## DIRECTIONS
Reproduce only the lines that run from the line containing "align-items: center;" to the end of the entries below, exactly as they stand.

## SOURCE MATERIAL
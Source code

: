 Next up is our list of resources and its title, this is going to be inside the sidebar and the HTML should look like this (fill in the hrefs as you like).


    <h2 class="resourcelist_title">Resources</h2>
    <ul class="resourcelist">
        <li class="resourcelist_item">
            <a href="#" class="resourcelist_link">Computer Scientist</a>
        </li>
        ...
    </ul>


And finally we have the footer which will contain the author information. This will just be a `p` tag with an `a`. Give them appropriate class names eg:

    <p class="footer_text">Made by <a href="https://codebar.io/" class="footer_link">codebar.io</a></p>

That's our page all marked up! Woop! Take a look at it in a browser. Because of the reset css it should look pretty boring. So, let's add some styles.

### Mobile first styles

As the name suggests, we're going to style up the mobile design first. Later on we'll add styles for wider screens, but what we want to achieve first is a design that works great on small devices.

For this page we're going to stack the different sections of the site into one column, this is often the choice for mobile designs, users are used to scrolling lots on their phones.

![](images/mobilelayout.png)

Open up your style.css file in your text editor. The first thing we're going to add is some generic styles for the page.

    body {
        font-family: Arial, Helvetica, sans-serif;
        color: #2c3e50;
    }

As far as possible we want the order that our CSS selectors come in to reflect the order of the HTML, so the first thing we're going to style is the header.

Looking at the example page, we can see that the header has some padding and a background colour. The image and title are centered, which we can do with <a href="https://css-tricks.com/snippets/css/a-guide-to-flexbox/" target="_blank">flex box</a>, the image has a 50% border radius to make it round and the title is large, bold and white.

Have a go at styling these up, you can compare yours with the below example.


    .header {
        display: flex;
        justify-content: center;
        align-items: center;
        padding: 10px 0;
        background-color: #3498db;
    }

## RESPONSE TO THIS EXERCISE
        align-items: center;
        padding: 10px 0;
        background-color: #3498db;
    }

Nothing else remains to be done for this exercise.